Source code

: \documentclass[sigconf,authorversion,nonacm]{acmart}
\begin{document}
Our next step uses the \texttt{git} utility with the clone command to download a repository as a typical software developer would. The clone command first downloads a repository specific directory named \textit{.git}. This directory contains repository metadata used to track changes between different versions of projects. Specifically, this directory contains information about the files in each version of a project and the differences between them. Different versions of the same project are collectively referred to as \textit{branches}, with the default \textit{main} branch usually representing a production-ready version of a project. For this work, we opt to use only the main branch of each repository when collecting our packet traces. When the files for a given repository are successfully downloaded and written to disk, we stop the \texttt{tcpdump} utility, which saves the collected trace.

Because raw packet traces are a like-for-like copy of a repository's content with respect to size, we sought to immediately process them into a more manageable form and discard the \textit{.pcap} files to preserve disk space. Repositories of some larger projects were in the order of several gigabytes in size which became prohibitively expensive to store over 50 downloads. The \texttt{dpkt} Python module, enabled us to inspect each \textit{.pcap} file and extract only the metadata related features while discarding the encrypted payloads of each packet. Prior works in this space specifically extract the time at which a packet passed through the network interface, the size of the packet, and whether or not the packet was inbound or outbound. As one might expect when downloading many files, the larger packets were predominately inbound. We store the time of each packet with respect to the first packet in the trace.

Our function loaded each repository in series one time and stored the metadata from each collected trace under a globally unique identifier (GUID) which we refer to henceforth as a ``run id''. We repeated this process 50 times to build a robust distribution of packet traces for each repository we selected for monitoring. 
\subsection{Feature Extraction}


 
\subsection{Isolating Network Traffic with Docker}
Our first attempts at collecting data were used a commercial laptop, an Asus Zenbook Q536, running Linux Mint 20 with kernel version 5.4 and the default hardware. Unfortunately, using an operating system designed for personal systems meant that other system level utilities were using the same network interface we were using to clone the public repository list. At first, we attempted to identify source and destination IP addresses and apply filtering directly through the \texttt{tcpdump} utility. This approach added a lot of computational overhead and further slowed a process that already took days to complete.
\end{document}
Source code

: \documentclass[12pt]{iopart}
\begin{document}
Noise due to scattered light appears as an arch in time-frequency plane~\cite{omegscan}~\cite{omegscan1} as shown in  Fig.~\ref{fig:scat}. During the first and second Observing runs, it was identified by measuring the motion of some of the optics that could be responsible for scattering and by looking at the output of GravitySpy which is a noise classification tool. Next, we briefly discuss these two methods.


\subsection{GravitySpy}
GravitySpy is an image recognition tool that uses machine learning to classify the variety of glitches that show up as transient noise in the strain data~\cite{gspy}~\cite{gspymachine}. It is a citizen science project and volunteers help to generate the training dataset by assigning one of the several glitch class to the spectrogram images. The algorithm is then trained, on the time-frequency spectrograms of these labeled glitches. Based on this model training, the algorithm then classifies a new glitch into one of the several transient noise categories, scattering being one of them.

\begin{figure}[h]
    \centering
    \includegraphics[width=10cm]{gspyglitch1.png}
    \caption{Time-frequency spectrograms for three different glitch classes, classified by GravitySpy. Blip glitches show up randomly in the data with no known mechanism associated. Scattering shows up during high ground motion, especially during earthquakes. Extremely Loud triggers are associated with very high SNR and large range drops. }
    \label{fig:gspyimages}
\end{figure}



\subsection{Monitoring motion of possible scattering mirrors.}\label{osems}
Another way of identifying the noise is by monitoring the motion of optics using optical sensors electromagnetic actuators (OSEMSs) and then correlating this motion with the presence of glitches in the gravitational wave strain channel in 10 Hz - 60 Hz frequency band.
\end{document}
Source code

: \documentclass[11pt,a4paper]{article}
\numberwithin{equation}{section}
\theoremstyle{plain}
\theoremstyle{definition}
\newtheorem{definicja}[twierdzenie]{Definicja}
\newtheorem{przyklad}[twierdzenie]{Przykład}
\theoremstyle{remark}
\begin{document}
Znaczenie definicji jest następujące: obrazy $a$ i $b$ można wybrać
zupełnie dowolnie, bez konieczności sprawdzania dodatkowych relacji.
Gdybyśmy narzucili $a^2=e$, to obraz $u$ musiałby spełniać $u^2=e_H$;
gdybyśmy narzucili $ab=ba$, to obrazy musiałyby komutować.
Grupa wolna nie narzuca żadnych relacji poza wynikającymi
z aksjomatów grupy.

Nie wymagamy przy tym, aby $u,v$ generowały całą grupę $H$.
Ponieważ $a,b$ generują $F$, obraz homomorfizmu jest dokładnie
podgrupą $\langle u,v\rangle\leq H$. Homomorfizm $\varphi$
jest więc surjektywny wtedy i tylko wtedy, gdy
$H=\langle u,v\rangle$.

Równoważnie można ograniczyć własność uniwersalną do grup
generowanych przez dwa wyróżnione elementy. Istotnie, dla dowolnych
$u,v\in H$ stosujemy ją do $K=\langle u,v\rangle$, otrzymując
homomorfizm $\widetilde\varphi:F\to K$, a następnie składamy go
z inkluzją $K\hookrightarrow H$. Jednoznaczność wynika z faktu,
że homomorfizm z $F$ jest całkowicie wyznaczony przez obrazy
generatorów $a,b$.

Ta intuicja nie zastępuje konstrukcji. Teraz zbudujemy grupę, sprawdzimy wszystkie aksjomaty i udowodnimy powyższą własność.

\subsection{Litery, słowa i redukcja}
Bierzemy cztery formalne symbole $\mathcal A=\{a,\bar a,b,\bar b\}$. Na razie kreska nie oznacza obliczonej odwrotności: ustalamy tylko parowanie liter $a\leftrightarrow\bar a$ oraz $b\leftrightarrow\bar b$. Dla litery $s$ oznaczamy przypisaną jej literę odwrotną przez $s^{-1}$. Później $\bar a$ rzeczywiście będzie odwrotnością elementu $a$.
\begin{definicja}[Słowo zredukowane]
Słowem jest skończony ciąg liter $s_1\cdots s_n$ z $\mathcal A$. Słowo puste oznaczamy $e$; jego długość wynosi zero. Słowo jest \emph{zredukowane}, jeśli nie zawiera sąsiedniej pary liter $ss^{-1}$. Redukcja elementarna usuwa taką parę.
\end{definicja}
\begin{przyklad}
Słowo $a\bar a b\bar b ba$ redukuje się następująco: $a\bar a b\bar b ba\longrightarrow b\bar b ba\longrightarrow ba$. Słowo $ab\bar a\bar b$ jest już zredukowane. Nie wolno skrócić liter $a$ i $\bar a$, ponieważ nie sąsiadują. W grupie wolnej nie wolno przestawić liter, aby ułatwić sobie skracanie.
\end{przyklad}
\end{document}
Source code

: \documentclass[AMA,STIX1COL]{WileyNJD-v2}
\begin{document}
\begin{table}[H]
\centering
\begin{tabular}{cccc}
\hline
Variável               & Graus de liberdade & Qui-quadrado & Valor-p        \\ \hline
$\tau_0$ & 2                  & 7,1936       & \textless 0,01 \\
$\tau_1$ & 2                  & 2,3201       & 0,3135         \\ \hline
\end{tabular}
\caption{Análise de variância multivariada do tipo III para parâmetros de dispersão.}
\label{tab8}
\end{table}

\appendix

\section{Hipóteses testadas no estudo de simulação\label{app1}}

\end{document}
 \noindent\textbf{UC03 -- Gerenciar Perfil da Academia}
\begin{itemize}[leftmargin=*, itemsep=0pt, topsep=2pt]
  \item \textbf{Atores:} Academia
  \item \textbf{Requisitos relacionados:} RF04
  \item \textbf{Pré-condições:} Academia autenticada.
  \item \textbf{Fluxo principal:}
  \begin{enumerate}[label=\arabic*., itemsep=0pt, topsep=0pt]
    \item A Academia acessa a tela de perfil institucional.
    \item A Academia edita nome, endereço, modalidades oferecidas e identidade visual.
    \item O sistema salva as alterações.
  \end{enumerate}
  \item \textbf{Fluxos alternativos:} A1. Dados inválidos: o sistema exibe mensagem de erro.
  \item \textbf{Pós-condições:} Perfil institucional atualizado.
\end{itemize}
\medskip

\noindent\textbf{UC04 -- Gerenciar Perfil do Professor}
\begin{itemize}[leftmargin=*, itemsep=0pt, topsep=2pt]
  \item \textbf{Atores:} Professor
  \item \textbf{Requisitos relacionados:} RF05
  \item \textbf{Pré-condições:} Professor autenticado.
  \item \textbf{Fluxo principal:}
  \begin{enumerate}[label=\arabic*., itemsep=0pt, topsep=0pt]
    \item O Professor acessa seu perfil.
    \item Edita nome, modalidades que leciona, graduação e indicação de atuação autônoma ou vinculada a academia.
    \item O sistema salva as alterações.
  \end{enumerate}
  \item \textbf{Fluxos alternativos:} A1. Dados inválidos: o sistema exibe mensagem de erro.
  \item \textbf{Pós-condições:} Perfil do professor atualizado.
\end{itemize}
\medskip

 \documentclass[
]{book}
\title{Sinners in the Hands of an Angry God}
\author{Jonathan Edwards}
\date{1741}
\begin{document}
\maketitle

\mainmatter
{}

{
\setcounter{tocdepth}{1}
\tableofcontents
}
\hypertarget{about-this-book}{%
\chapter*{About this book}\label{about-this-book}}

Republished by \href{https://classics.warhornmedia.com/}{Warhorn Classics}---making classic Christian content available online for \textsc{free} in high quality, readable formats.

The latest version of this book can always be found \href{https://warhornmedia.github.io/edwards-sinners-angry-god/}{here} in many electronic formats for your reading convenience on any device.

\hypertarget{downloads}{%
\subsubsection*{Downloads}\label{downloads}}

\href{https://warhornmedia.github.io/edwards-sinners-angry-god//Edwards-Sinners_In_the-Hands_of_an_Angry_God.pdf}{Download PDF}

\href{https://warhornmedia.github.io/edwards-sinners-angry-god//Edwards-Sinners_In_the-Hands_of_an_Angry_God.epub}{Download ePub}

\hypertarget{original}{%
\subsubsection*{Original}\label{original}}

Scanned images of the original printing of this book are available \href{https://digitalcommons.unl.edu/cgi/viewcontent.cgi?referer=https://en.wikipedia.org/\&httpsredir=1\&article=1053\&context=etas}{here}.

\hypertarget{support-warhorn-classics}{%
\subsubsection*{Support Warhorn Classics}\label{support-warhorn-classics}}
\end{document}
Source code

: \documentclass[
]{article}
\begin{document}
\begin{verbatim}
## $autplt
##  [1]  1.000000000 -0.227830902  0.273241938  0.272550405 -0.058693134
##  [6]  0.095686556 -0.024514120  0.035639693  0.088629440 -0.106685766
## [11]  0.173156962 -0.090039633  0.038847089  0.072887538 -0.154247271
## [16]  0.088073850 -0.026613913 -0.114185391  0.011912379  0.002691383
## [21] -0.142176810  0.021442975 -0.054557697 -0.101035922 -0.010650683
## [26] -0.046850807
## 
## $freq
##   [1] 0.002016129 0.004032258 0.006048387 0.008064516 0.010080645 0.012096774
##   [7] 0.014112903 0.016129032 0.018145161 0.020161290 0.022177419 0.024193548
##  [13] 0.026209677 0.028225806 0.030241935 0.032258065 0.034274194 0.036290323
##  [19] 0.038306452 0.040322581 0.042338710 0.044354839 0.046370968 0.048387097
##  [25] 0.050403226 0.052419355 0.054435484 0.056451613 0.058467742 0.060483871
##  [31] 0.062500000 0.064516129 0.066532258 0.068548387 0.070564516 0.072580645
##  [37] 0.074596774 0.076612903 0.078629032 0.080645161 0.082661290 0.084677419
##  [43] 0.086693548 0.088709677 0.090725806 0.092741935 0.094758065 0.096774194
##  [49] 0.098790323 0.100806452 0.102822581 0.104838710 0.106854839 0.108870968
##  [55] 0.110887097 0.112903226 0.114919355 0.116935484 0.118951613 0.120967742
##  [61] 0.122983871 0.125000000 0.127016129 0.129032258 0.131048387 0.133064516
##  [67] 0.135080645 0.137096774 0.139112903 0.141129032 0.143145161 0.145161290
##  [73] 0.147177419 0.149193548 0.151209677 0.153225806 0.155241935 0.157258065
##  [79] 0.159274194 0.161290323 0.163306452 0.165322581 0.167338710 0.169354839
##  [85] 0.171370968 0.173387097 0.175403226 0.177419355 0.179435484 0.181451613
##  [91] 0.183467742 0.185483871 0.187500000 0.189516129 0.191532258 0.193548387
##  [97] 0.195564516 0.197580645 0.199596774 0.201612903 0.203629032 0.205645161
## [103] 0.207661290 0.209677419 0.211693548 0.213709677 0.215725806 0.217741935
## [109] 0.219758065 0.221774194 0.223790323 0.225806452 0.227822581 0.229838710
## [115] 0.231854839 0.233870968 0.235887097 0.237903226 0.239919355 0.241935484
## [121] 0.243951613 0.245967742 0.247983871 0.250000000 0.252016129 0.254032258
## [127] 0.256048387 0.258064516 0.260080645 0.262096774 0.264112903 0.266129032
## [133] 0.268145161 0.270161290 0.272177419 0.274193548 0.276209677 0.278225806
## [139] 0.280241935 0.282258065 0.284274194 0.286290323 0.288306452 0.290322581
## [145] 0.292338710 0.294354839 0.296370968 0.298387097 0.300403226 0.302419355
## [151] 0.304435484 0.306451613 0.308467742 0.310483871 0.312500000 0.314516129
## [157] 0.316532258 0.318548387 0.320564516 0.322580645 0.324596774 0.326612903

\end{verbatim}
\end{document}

• • • • •

(What this task involves): From the listing above, copy all lines holding the word "narzucili".

(Answer):
Gdybyśmy narzucili $a^2=e$, to obraz $u$ musiałby spełniać $u^2=e_H$;
gdybyśmy narzucili $ab=ba$, to obrazy musiałyby komutować.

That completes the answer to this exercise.